Il Siamese
è entrato nell’iconografia collettiva come il simbolo
del gatto di razza, accudito e coccolato da ricchi ed opulenti
proprietari. E’ stato il micio viziato per antonomasia, il primo
ad ottenere ciò che ad altri suoi simili veniva negato perché
lui era il Re dei gatti, colui che per diritto nobiliare poteva acciambellarsi
sul letto del padrone quando alla maggioranza dei felini questo era
proibito. La sua origine esotica la porta nel nome:
Il Siam, attuale Thailandia,
sembra essere la sua terra.
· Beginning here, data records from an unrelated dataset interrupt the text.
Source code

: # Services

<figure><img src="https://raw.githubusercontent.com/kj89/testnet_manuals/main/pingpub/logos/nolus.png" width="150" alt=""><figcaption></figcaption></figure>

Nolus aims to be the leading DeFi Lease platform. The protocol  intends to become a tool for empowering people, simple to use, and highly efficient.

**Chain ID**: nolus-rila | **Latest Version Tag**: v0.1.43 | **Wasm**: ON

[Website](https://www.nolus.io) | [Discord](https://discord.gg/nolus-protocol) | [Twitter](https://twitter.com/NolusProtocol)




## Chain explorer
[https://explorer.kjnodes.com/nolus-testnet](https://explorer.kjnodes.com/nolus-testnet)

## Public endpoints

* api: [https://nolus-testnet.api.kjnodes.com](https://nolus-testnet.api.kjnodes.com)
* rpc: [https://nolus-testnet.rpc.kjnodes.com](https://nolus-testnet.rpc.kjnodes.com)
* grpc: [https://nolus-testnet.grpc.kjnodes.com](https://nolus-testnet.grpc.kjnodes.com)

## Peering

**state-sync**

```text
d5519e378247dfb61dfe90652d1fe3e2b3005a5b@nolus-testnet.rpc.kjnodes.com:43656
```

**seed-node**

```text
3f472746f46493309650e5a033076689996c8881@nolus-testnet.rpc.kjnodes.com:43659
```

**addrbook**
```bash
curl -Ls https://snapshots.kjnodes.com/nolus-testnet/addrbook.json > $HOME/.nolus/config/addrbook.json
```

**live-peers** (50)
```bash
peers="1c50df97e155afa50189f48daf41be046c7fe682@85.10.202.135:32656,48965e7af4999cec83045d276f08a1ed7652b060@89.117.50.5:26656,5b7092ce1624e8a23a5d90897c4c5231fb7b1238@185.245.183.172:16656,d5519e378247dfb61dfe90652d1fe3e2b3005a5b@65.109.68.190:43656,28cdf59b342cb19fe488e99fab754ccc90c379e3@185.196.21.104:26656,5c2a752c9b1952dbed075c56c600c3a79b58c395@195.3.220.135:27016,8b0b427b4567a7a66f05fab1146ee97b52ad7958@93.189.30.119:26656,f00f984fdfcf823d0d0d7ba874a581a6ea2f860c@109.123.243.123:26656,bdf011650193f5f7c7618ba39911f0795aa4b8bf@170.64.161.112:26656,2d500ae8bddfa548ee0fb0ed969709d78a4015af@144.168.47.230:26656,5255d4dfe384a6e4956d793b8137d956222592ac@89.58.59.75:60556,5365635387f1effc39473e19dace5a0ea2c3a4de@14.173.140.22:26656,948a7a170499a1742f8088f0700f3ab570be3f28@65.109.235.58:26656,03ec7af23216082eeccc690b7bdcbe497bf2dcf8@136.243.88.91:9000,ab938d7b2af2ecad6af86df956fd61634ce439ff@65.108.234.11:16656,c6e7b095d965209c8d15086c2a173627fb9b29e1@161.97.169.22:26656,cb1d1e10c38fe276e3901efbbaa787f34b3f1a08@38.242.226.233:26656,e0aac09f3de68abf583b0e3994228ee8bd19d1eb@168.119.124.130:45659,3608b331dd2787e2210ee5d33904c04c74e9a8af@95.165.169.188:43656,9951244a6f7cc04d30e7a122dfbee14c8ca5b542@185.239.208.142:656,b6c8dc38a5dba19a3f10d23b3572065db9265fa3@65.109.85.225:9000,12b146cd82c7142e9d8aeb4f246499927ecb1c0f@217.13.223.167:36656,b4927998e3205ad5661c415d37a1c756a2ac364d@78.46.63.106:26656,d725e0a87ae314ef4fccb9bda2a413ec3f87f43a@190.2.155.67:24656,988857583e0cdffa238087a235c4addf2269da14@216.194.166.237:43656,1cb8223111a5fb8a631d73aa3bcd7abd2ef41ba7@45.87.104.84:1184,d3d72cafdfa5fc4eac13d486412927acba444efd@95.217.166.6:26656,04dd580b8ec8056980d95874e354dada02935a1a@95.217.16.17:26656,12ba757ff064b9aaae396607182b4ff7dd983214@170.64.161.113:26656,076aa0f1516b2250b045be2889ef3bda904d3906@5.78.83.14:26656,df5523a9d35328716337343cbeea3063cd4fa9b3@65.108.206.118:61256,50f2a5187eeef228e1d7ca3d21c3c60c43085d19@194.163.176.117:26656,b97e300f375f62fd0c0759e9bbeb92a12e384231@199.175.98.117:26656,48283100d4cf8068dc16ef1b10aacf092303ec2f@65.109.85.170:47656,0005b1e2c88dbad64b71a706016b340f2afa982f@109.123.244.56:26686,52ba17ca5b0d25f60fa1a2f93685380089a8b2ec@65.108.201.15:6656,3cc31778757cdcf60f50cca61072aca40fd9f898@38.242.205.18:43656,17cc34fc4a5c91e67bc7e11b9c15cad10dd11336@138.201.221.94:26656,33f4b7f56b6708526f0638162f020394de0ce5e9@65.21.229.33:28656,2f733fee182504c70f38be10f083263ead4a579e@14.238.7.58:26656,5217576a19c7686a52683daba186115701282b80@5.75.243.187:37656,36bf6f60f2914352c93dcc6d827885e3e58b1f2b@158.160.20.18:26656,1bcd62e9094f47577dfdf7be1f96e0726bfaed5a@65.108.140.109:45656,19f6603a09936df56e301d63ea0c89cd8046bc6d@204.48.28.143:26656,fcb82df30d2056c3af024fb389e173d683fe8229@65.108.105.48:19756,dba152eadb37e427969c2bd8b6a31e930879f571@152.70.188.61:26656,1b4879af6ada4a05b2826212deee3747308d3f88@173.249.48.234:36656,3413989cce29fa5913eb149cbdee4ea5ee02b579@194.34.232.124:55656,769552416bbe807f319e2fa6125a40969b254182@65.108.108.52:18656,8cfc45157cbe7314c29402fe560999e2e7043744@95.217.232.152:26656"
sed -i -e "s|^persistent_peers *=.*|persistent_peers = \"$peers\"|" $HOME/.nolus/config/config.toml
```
A confermarlo esiste un
manoscritto rinvenuto ad Ayudha, antica capitale
del Siam, ed ora conservato nella Biblioteca Nazionale di Bangkok:
è il “Cat book poems”. La sua collocazione
aristocratica nasce proprio nel Siam: non particolarmente amato
dal popolo che preferiva altri tipi di gatto, veniva però
adorato da Principesse e Re. E fu proprio il
Re del Siam nel 1880 che, regalando una coppia di Siamesi
a Mr. Owen Gould, console inglese a Bangkok, lo introdusse in
Europa. E sempre il Re nel 1890, attraverso
un omaggio ad un suo amico americano, lo fece conoscere anche
in U.S.A. Molto probabilmente la prima esposizione
in cui i Siamesi apparvero fu al
Crystal Palace di Londra (alcune
fonti segnalano la loro presenza al "Cat Show" di Londra
del 1871) |
dove ottennero un grande
successo attirandosi le attenzioni di numerosi gattofili
fra i quali l’organizzatore di mostre feline Harrison
Weir, sotto la cui spinta si stilò il
primo standard della razza. Fu così che l’Inghilterra
divenne la seconda patria del nostro amico peloso. Erano allora
dei felini con testa tondeggiante e corpo più tozzo rispetto
agli attuali esemplari da esposizione caratterizzati
da un aspetto sottile ed affusolato apparentemente fragile
e frutto d’anni d’intenso lavoro svolto
principalmente dagli allevatori inglesi ed orientato
ad accentuare tali forme. Questa struttura, snella
ed aerodinamica, si esprime anche nella forma della testa,
non più tondeggiante ma triangolare, dove
i lati sono prolungati da un pronunciato naso e da
due enormi orecchie, larghe alla base ed
appuntite. E’ ovvio che l’immagine dei Siamesi
selezionati spesso lasci esterrefatti i cosiddetti “profani”
legati ad un’immagine più morbida basata su forme più
arrotondate. In entrambe le tipologie, da mostra e non, le
caratteristiche che più contraddistinguono la razza,
permettendone anche un facile riconoscimento, sono gli splendidi occhi
a mandorla
|
color zaffiro
e soprattutto le inconfondibili punte colorate. Queste
zone, di colorazione più scura che coprono maschera,
orecchie, arti e coda, contrastano
con quelle del resto del corpo che è bianco od ombreggiato.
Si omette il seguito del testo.